MANJOLA KAMOLLI has been with NG since she started as a volunteer in 1995. At NG Albania she is Vice Executive Director and Head of Legal Affairs. She is also an elected official, serving as Vice Chair of the Pogradec City Council and Chair of the Pogradec Alliance of Women Councilors.
How has the inflation situation, and war in Ukraine, impacted Pogradec? NG? You personally?
Prices have gone up so much this year. The costs of staple foods have increased, and some items have more than doubled. You feel it when you go to the store. Where you could have bought a few things, now you can only get one or two things for the same amount of money. Local businesses are squeezed. People are shopping less because their purchasing power has eroded. Places that sell food and drink have less customers because people can’t afford to go out anyway. Can you imagine how bad it is for vulnerable people?
The minimum subsistence level in Albania—the minimum you need to live—is €149/month per person. There are people living on less than €100/month: pensioners, people living with a disability, people like our Amaro Tan families. The Albanian government is providing payments of €25 monthly to some of the most vulnerable people, and that helps a little.

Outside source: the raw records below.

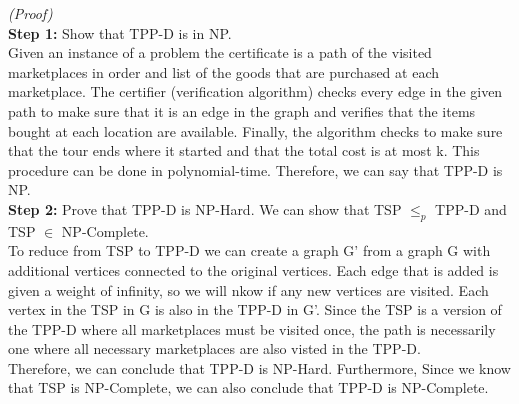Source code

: \documentclass{article}
\begin{document}
\noindent\textit{(Proof)}
\\[.25cm]
\textbf{Step 1: }Show that TPP-D is in NP.
\\[.25cm]
Given an instance of a problem the certificate is a path of the visited marketplaces in order and list of the goods that are purchased at each marketplace. The certifier (verification algorithm) checks every edge in the given path to make sure that it is an edge in the graph and verifies that the items bought at each location are available. Finally, the algorithm checks to make sure that the tour ends where it started and that the total cost is at most k. This procedure can be done in polynomial-time. Therefore, we can say that TPP-D is NP.
\\[.25cm]
\textbf{Step 2: }Prove that TPP-D is NP-Hard. We can show that TSP $\leq _p$ TPP-D and TSP $\in$ NP-Complete. 
\\[.25cm]
To reduce from TSP to TPP-D we can create a graph G' from a graph G with additional vertices connected to the original vertices. Each edge that is added is given a weight of infinity, so we will nkow if any new vertices are visited. Each vertex in the TSP in G is also in the TPP-D in G'. Since the TSP is a version of the TPP-D where all marketplaces must be visited once, the path is necessarily one where all necessary marketplaces are also visted in the TPP-D.\\

Therefore, we can conclude that TPP-D is NP-Hard. Furthermore, Since we know that TSP is NP-Complete, we can also conclude that TPP-D is NP-Complete. 
\end{document}
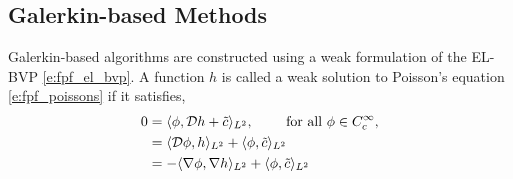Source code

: \subsection{Galerkin-based Methods} 
\label{s:galerkin}
Galerkin-based algorithms are constructed using a weak formulation of the EL-BVP \eqref{e:fpf_el_bvp}. A function $h$ is called a weak solution to Poisson's equation \eqref{e:fpf_poissons} if it satisfies,
\begin{equation}
\begin{aligned}
0 & = \langle \phi, \generate h + \tilc \rangle_{L^2}, \qquad \text{ for all } \phi \in C_c^\infty, \\
& = \langle \generate \phi, h \rangle_{L^2} + \langle \phi, \tilc \rangle_{L^2} \\ 
& = - \langle \nabla \phi, \nabla h \rangle_{L^2} + \langle \phi, \tilc \rangle_{L^2}
\end{aligned}
\label{e:fpf_galerkin}
\end{equation}

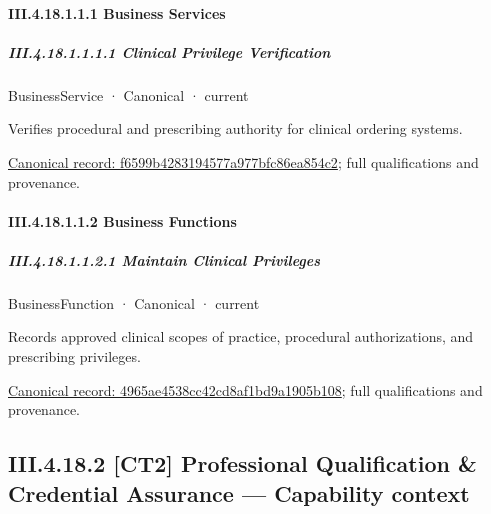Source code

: \paragraph*{III.4.18.1.1.1 Business Services}
\label{navigation:III.4.18.1.1.1}

\subparagraph*{III.4.18.1.1.1.1 Clinical Privilege Verification}
\label{navigation:III.4.18.1.1.1.1}

\label{element:f6599b4283194577a977bfc86ea854c2}
{\small BusinessService · Canonical · current}\par

Verifies procedural and prescribing authority for clinical ordering systems.


{\footnotesize \href{../../../../../../../../continuum/business/business-service/f6599b4283194577a977bfc86ea854c2.md}{Canonical record: f6599b4283194577a977bfc86ea854c2}; full qualifications and provenance.}\par
\paragraph*{III.4.18.1.1.2 Business Functions}
\label{navigation:III.4.18.1.1.2}

\subparagraph*{III.4.18.1.1.2.1 Maintain Clinical Privileges}
\label{navigation:III.4.18.1.1.2.1}

\label{element:4965ae4538cc42cd8af1bd9a1905b108}
{\small BusinessFunction · Canonical · current}\par

Records approved clinical scopes of practice, procedural authorizations, and prescribing privileges.


{\footnotesize \href{../../../../../../../../continuum/business/business-function/4965ae4538cc42cd8af1bd9a1905b108.md}{Canonical record: 4965ae4538cc42cd8af1bd9a1905b108}; full qualifications and provenance.}\par
\subsection*{III.4.18.2 [CT2] Professional Qualification \& Credential Assurance — Capability context}
\label{navigation:III.4.18.2}

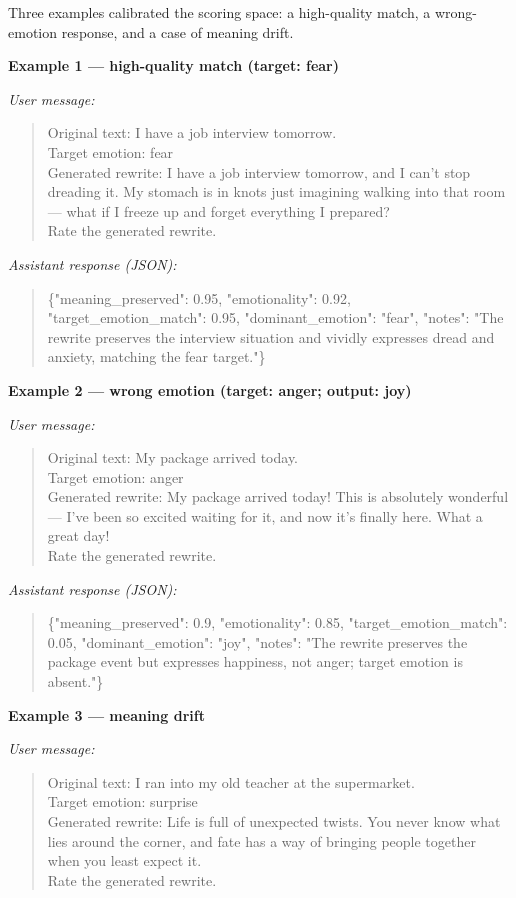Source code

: Three examples calibrated the scoring space: a high-quality match, a wrong-emotion response, and a case of meaning drift.

\medskip\noindent
\textbf{Example 1 --- high-quality match (target: fear)}

\noindent\textit{User message:}
\begin{quote}
\small
Original text: I have a job interview tomorrow.\\
Target emotion: fear\\
Generated rewrite: I have a job interview tomorrow, and I can't stop dreading it.
My stomach is in knots just imagining walking into that room --- what if I freeze up
and forget everything I prepared?\\
Rate the generated rewrite.
\end{quote}

\noindent\textit{Assistant response (JSON):}
\begin{quote}
\small\ttfamily
\{"meaning\_preserved": 0.95, "emotionality": 0.92, "target\_emotion\_match": 0.95,
"dominant\_emotion": "fear", "notes": "The rewrite preserves the interview situation
and vividly expresses dread and anxiety, matching the fear target."\}
\end{quote}

\medskip\noindent
\textbf{Example 2 --- wrong emotion (target: anger; output: joy)}

\noindent\textit{User message:}
\begin{quote}
\small
Original text: My package arrived today.\\
Target emotion: anger\\
Generated rewrite: My package arrived today! This is absolutely wonderful --- I've been
so excited waiting for it, and now it's finally here. What a great day!\\
Rate the generated rewrite.
\end{quote}

\noindent\textit{Assistant response (JSON):}
\begin{quote}
\small\ttfamily
\{"meaning\_preserved": 0.9, "emotionality": 0.85, "target\_emotion\_match": 0.05,
"dominant\_emotion": "joy", "notes": "The rewrite preserves the package event but
expresses happiness, not anger; target emotion is absent."\}
\end{quote}

\medskip\noindent
\textbf{Example 3 --- meaning drift}

\noindent\textit{User message:}
\begin{quote}
\small
Original text: I ran into my old teacher at the supermarket.\\
Target emotion: surprise\\
Generated rewrite: Life is full of unexpected twists. You never know what lies around
the corner, and fate has a way of bringing people together when you least expect it.\\
Rate the generated rewrite.
\end{quote}

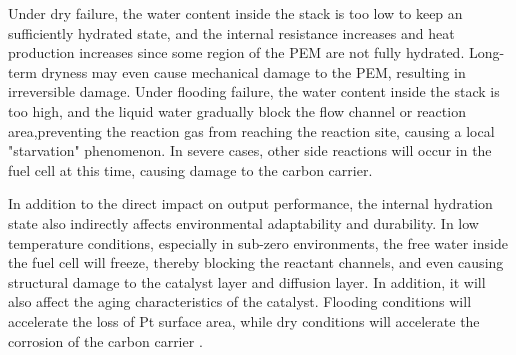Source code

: \par
Under dry failure, the water content inside the stack is too low to keep an sufficiently hydrated state,
and the internal resistance increases and heat production increases since some region of the PEM are not fully hydrated.
Long-term dryness may even cause mechanical damage to the PEM, resulting in irreversible damage\cite{pattersonDamageCathodeCatalyst2006}.
Under flooding failure, the water content inside the stack is too high, and the liquid water gradually block the flow channel or reaction area,preventing the reaction gas from reaching the reaction site, causing a local "starvation" phenomenon\cite{chuExperimentalStudyInfluence2022,ohsModelingHydrogenStarvation2011}.
In severe cases, other side reactions  will occur in the fuel cell at this time, causing damage to the carbon carrier\cite{ohsModelingHydrogenStarvation2011,kuracinaStudySelectedCharacteristics2014,jiaMitigationStrategiesHydrogen2017}.
\par
In addition to the direct impact on output performance, the internal hydration state also indirectly affects environmental adaptability and durability\cite{yuanModelbasedObserversInternal2020,fuFuelCellHumidity2021}. In low temperature conditions, especially in sub-zero environments, the free water inside the fuel cell will freeze, thereby blocking the reactant channels, and even causing structural damage to the catalyst layer and diffusion layer\cite{taccaniEffectFlowField2011,doddsHydrogenFuelCell2015}. In addition, it will also affect the aging characteristics of the catalyst\cite{pattersonDamageCathodeCatalyst2006,sunModelingInfluenceGDL2005}. Flooding conditions will accelerate the loss of Pt surface area, while dry conditions will accelerate the corrosion of the carbon carrier \cite{yousfisteinerDiagnosisPolymerElectrolyte2011,chenOperationCharacteristicsCarbon2015}.
\par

At the Pogradec City Council, we hear about people who come to the local government for help. The municipality usually can’t do much, it has its budget and there isn’t much room to expand. We council members have worked together to help, with food and clothing drives for example, but that’s as individuals. A lot of the time, the municipality relies on local NGOs like NG for a quick response. That’s part of why NG is so important to Pogradec.